Brennan: Don’t sell ML&P to Chugach
By Tom Brennan |
Selling ML&P to Chugach Electric is a bad idea.
Anchorage’s Municipal Light and Power is a city-owned electric utility with substantial generating capability and a solid track record for customer satisfaction at a reasonable price. Chugach Electric Association is a member-owned cooperative effectively controlled by the IBEW, the International Brotherhood of Electrical Workers, a union. It also does a good job by its customers.
ML&P primarily serves Downtown Anchorage south to Tudor Road and east to Boniface Parkway. Chugach Electric serves the bulk of the Municipality, including most residential areas. ML&P and Chugach share a one-third interest in the Beluga River gas field. Chugach is owned by its ratepayers; ML&P is owned by all residents of Anchorage.
The city of Anchorage would be effectively selling its electric utility and all its interests to a union. The price being offered, more than a billion dollars, is at the upper limit of what ML&P is believed to be worth. So who will pay off that billion-plus purchase price? Why, you and me, folks. Who else? We will be paying our electric bills to Chugach Electric and Chugach will pay off the debt. And since Chugach would be paying such a steep price, it seems highly likely that the debt will be paid off by raising rates, the rates you and I will be paying.
Chugach says it won’t raise the base rate paid by ML&P customers but if Chugach gets in financial trouble because of the burden of paying for the city utility — or any other reason — it may just have to beg off from that commitment and ask ratepayers for more money. There will almost certainly be a period in which Chugach will forego raising rates, but that is unlikely to go on forever. And that’s when you will start paying for the utility you already own. Chugach says rates will eventually go down.
The $1 billion sales price will enable the municipality to pay off about $525 million in debt and invest money in a city trust fund. That’s nice provided you don’t mind having the city tap your pocketbook for those things.
One of the main reasons for concern about the proposed electric utility deal is that it was negotiated almost entirely in secret. The deal was negotiated between Chugach and the city during a series of executive sessions of the Anchorage Assembly and the Chugach Electric board of directors.
The issue was broached last year by the Anchorage Economic Development Corporation, which was concerned about rising electrical rates. AEDC held two open meetings on the subject and then went into secrecy mode. If you missed learning anything about what was going on, join the crowd. An analysis of the proposal was conducted by NERA Economic Consulting of New York and an executive summary was released to the public after the announcement in December. NERA liked the sale idea.
AEDC President and CEO Bill Popp recommended taking a cautious approach to the sale. “There is no guarantee that this will work,” Popp told KTVA last spring. “What we believe is that there is a potential that it could have benefits but we don’t know until we have a much more in-depth, high-level conversation between the utilities and the city.” Those conversations went on — in secret.
This transaction would be the largest sale of public property ever held in this state.
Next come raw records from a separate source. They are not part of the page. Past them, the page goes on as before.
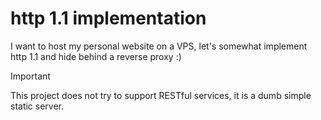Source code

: # http 1.1 implementation

I want to host my personal website on a VPS, let's somewhat implement http 1.1
and hide behind a reverse proxy :)

> [!IMPORTANT]
> This project does not try to support RESTful services, it is a dumb simple 
> static server.
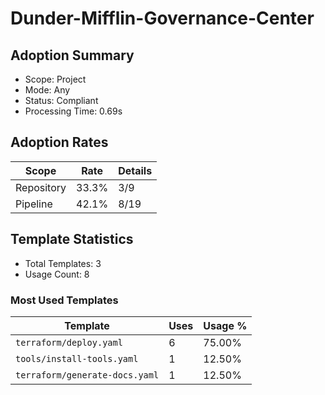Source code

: # Dunder-Mifflin-Governance-Center

## Adoption Summary

- Scope: Project
- Mode: Any
- Status: Compliant
- Processing Time: 0.69s

## Adoption Rates

| Scope | Rate | Details |
|--------|------|---------|
| Repository | 33.3% | 3/9 |
| Pipeline | 42.1% | 8/19 |

## Template Statistics

- Total Templates: 3
- Usage Count: 8

### Most Used Templates

| Template | Uses | Usage % |
|----------|------|---------|
| `terraform/deploy.yaml` | 6 | 75.00% |
| `tools/install-tools.yaml` | 1 | 12.50% |
| `terraform/generate-docs.yaml` | 1 | 12.50% |
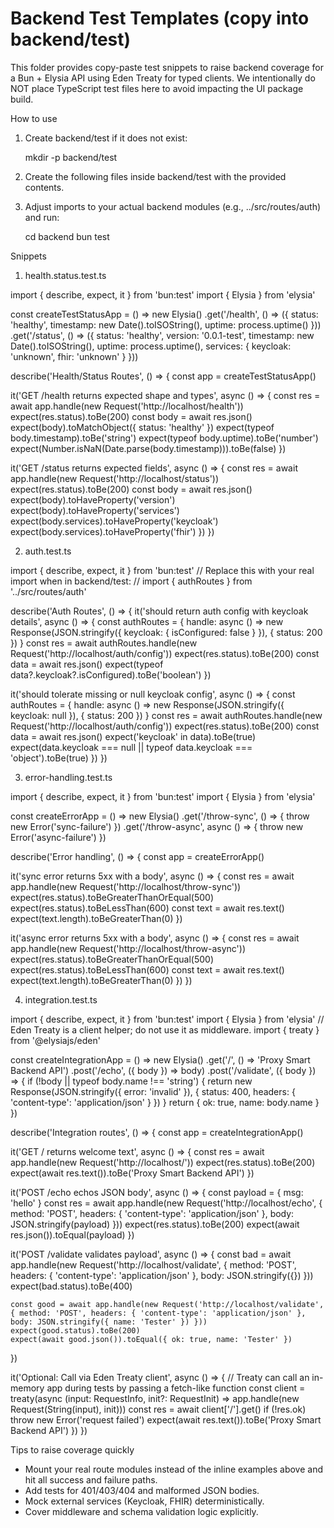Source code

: # Backend Test Templates (copy into backend/test)

This folder provides copy-paste test snippets to raise backend coverage for a Bun + Elysia API using Eden Treaty for typed clients. We intentionally do NOT place TypeScript test files here to avoid impacting the UI package build.

How to use

1) Create backend/test if it does not exist:

   mkdir -p backend/test

2) Create the following files inside backend/test with the provided contents.

3) Adjust imports to your actual backend modules (e.g., ../src/routes/auth) and run:

   cd backend
   bun test

Snippets

1. health.status.test.ts

import { describe, expect, it } from 'bun:test'
import { Elysia } from 'elysia'

const createTestStatusApp = () =>
  new Elysia()
    .get('/health', () => ({
      status: 'healthy',
      timestamp: new Date().toISOString(),
      uptime: process.uptime()
    }))
    .get('/status', () => ({
      status: 'healthy',
      version: '0.0.1-test',
      timestamp: new Date().toISOString(),
      uptime: process.uptime(),
      services: { keycloak: 'unknown', fhir: 'unknown' }
    }))

describe('Health/Status Routes', () => {
  const app = createTestStatusApp()

  it('GET /health returns expected shape and types', async () => {
    const res = await app.handle(new Request('http://localhost/health'))
    expect(res.status).toBe(200)
    const body = await res.json()
    expect(body).toMatchObject({ status: 'healthy' })
    expect(typeof body.timestamp).toBe('string')
    expect(typeof body.uptime).toBe('number')
    expect(Number.isNaN(Date.parse(body.timestamp))).toBe(false)
  })

  it('GET /status returns expected fields', async () => {
    const res = await app.handle(new Request('http://localhost/status'))
    expect(res.status).toBe(200)
    const body = await res.json()
    expect(body).toHaveProperty('version')
    expect(body).toHaveProperty('services')
    expect(body.services).toHaveProperty('keycloak')
    expect(body.services).toHaveProperty('fhir')
  })
})

2. auth.test.ts

import { describe, expect, it } from 'bun:test'
// Replace this with your real import when in backend/test:
// import { authRoutes } from '../src/routes/auth'

describe('Auth Routes', () => {
  it('should return auth config with keycloak details', async () => {
    const authRoutes = { handle: async () => new Response(JSON.stringify({ keycloak: { isConfigured: false } }), { status: 200 }) }
    const res = await authRoutes.handle(new Request('http://localhost/auth/config'))
    expect(res.status).toBe(200)
    const data = await res.json()
    expect(typeof data?.keycloak?.isConfigured).toBe('boolean')
  })

  it('should tolerate missing or null keycloak config', async () => {
    const authRoutes = { handle: async () => new Response(JSON.stringify({ keycloak: null }), { status: 200 }) }
    const res = await authRoutes.handle(new Request('http://localhost/auth/config'))
    expect(res.status).toBe(200)
    const data = await res.json()
    expect('keycloak' in data).toBe(true)
    expect(data.keycloak === null || typeof data.keycloak === 'object').toBe(true)
  })
})

3. error-handling.test.ts

import { describe, expect, it } from 'bun:test'
import { Elysia } from 'elysia'

const createErrorApp = () =>
  new Elysia()
    .get('/throw-sync', () => { throw new Error('sync-failure') })
    .get('/throw-async', async () => { throw new Error('async-failure') })

describe('Error handling', () => {
  const app = createErrorApp()

  it('sync error returns 5xx with a body', async () => {
    const res = await app.handle(new Request('http://localhost/throw-sync'))
    expect(res.status).toBeGreaterThanOrEqual(500)
    expect(res.status).toBeLessThan(600)
    const text = await res.text()
    expect(text.length).toBeGreaterThan(0)
  })

  it('async error returns 5xx with a body', async () => {
    const res = await app.handle(new Request('http://localhost/throw-async'))
    expect(res.status).toBeGreaterThanOrEqual(500)
    expect(res.status).toBeLessThan(600)
    const text = await res.text()
    expect(text.length).toBeGreaterThan(0)
  })
})

4. integration.test.ts

import { describe, expect, it } from 'bun:test'
import { Elysia } from 'elysia'
// Eden Treaty is a client helper; do not use it as middleware.
import { treaty } from '@elysiajs/eden'

const createIntegrationApp = () =>
  new Elysia()
    .get('/', () => 'Proxy Smart Backend API')
    .post('/echo', ({ body }) => body)
    .post('/validate', ({ body }) => {
      if (!body || typeof body.name !== 'string') {
        return new Response(JSON.stringify({ error: 'invalid' }), { status: 400, headers: { 'content-type': 'application/json' } })
      }
      return { ok: true, name: body.name }
    })

describe('Integration routes', () => {
  const app = createIntegrationApp()

  it('GET / returns welcome text', async () => {
    const res = await app.handle(new Request('http://localhost/'))
    expect(res.status).toBe(200)
    expect(await res.text()).toBe('Proxy Smart Backend API')
  })

  it('POST /echo echos JSON body', async () => {
    const payload = { msg: 'hello' }
    const res = await app.handle(new Request('http://localhost/echo', { method: 'POST', headers: { 'content-type': 'application/json' }, body: JSON.stringify(payload) }))
    expect(res.status).toBe(200)
    expect(await res.json()).toEqual(payload)
  })

  it('POST /validate validates payload', async () => {
    const bad = await app.handle(new Request('http://localhost/validate', { method: 'POST', headers: { 'content-type': 'application/json' }, body: JSON.stringify({}) }))
    expect(bad.status).toBe(400)

    const good = await app.handle(new Request('http://localhost/validate', { method: 'POST', headers: { 'content-type': 'application/json' }, body: JSON.stringify({ name: 'Tester' }) }))
    expect(good.status).toBe(200)
    expect(await good.json()).toEqual({ ok: true, name: 'Tester' })
  })

  it('Optional: Call via Eden Treaty client', async () => {
    // Treaty can call an in-memory app during tests by passing a fetch-like function
    const client = treaty<typeof app>(async (input: RequestInfo, init?: RequestInit) => app.handle(new Request(String(input), init)))
    const res = await client['/'].get()
    if (!res.ok) throw new Error('request failed')
    expect(await res.text()).toBe('Proxy Smart Backend API')
  })
})

Tips to raise coverage quickly

- Mount your real route modules instead of the inline examples above and hit all success and failure paths.
- Add tests for 401/403/404 and malformed JSON bodies.
- Mock external services (Keycloak, FHIR) deterministically.
- Cover middleware and schema validation logic explicitly.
It would be absolutely unprecedented and the public knows next to nothing about how the deal went together. The issues are certain to be complex, yet the public is being asked to decide on the sale with ballots mailed in March for the April 3 election. What could go wrong?
Most informed opinion suggests that merging the two operations would save money. But there are important differences between merging the two operations and selling ML&P to Chugach Electric. It might be better to stick with the original idea of merging the two utilities and sharing control. That’s the way it is with most union-shop organizations. (Both utilities have unions, the difference is the amount of clout the IBEW has at Chugach and would have after a merger.)
And we might also want to consider that there can be great value in having the area served by two utilities rather than just one. In most parts of the country the electric utilities are spaced fairly close together, often in adjacent communities. If one goes down, one or more of the others are able to pick up the load. But if Anchorage has only one large utility and it goes down, there would be no backup able to handle the load. One utility has the advantage of eliminating duplication, but in matters such as electric generation redundancy can be a benefit.
The resolution adopted by the Assembly for the ballot issue says Chugach Electric “would commit to not lay off any ML&P or Chugach Electric employees as a result of the transaction.” And, it adds, “Base rates for existing ML&P and Chugach Electric ratepayers would not increase as a result of the transaction.” I’m no expert on weasel wording but it seems to me that Chugach would just have to wait a couple of years and then claim that whatever they choose to do is not a result of the transaction.
Putting a deal like this together in secret is a serious breach of public trust. There is no way in the world that the average voter can be brought to anything like a good understanding of the deal before the ballots go out in March.
If possible, the Assembly vote should be rescinded and the item removed from the election ballot. If not, the public should go to the polls and, if there were such an option, check the words “Hell, no!” You might have to write in the stronger word of the two.